DATA PROVIDED section start

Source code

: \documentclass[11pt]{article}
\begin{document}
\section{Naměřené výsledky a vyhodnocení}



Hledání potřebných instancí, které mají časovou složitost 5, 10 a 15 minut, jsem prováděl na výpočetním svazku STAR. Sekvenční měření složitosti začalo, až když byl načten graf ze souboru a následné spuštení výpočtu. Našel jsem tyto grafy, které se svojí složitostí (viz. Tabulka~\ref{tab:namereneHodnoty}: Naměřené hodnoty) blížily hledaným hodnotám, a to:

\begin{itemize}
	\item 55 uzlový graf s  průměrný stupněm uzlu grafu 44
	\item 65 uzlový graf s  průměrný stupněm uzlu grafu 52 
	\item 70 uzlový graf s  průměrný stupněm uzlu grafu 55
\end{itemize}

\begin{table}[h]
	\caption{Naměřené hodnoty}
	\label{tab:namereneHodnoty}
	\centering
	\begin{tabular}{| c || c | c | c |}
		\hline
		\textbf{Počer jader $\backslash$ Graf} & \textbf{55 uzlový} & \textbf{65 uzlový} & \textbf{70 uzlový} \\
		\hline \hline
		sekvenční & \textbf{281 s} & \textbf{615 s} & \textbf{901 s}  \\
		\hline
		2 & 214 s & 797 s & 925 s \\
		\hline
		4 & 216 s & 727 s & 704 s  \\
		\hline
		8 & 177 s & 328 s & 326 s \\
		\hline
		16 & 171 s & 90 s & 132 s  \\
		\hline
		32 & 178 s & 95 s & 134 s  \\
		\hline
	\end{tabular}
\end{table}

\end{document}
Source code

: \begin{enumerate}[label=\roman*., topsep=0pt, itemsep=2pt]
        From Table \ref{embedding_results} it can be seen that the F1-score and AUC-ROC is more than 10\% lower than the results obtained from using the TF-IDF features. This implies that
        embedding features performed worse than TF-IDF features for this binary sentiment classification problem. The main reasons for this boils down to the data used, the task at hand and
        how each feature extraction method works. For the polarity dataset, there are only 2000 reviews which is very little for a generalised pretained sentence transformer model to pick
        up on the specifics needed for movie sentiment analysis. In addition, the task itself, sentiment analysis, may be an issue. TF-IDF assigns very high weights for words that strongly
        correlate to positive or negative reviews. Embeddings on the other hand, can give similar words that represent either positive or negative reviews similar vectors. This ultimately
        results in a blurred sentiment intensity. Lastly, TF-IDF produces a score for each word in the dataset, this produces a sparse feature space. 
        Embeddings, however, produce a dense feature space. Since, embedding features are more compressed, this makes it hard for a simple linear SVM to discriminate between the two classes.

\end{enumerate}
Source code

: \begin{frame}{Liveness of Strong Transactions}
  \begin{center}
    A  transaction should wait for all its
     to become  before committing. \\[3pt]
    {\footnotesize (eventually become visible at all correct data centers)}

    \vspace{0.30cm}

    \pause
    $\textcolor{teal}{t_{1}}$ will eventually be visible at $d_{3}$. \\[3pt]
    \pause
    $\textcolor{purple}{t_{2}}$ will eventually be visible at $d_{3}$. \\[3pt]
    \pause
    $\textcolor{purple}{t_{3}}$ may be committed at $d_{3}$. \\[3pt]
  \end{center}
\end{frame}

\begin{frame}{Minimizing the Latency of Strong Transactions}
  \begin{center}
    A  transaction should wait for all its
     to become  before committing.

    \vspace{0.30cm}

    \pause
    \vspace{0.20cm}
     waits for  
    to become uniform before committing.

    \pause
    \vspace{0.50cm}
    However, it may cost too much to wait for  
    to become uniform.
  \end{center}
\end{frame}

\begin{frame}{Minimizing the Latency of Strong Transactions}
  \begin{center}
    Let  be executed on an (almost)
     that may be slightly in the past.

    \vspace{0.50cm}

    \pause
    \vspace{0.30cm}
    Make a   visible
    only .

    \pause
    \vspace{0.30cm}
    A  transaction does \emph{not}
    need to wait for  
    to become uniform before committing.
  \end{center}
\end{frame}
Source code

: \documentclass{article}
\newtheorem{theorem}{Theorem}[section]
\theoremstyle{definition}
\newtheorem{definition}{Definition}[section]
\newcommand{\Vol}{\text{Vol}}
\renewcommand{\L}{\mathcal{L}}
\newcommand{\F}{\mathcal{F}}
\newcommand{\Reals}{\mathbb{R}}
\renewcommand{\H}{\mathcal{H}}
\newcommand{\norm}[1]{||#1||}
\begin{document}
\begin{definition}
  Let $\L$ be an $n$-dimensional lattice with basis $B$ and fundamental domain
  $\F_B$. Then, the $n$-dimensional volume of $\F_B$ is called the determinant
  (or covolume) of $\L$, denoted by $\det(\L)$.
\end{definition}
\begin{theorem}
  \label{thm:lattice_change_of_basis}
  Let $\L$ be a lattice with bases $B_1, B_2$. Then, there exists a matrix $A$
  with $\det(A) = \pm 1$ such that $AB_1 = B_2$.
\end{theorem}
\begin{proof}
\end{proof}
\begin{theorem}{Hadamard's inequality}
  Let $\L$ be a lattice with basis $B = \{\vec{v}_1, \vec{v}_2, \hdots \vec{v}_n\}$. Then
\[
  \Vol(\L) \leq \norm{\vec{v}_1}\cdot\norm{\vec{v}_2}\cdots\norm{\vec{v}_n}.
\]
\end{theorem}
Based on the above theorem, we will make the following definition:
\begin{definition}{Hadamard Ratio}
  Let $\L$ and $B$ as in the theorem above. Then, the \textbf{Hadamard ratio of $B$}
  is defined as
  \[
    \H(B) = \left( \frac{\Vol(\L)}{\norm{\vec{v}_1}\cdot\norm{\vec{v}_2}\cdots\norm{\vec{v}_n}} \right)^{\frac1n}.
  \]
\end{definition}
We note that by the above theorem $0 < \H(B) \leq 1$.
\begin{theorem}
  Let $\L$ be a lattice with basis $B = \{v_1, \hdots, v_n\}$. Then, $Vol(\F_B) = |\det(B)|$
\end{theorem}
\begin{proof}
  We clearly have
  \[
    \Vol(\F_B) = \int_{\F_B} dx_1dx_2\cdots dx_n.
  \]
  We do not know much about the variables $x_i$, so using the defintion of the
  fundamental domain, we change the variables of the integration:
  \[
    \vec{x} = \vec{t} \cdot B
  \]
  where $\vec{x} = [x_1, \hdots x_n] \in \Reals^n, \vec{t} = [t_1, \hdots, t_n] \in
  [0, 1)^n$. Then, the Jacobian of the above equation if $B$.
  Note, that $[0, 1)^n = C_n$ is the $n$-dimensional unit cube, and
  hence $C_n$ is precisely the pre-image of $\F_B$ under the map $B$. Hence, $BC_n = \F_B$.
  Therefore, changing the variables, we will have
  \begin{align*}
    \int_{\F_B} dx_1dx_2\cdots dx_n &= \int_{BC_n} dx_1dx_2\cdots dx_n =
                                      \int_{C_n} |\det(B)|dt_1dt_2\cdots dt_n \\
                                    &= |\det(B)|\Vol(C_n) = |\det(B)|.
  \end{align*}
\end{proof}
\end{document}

DATA PROVIDED section end

§ **WORK REQUEST**: Reproduce each line above that contains "visible".

§ **SOLUTION TO THIS PROBLEM**:
    {\footnotesize (eventually become visible at all correct data centers)}
    $\textcolor{teal}{t_{1}}$ will eventually be visible at $d_{3}$. \\[3pt]
    $\textcolor{purple}{t_{2}}$ will eventually be visible at $d_{3}$. \\[3pt]
    Make a   visible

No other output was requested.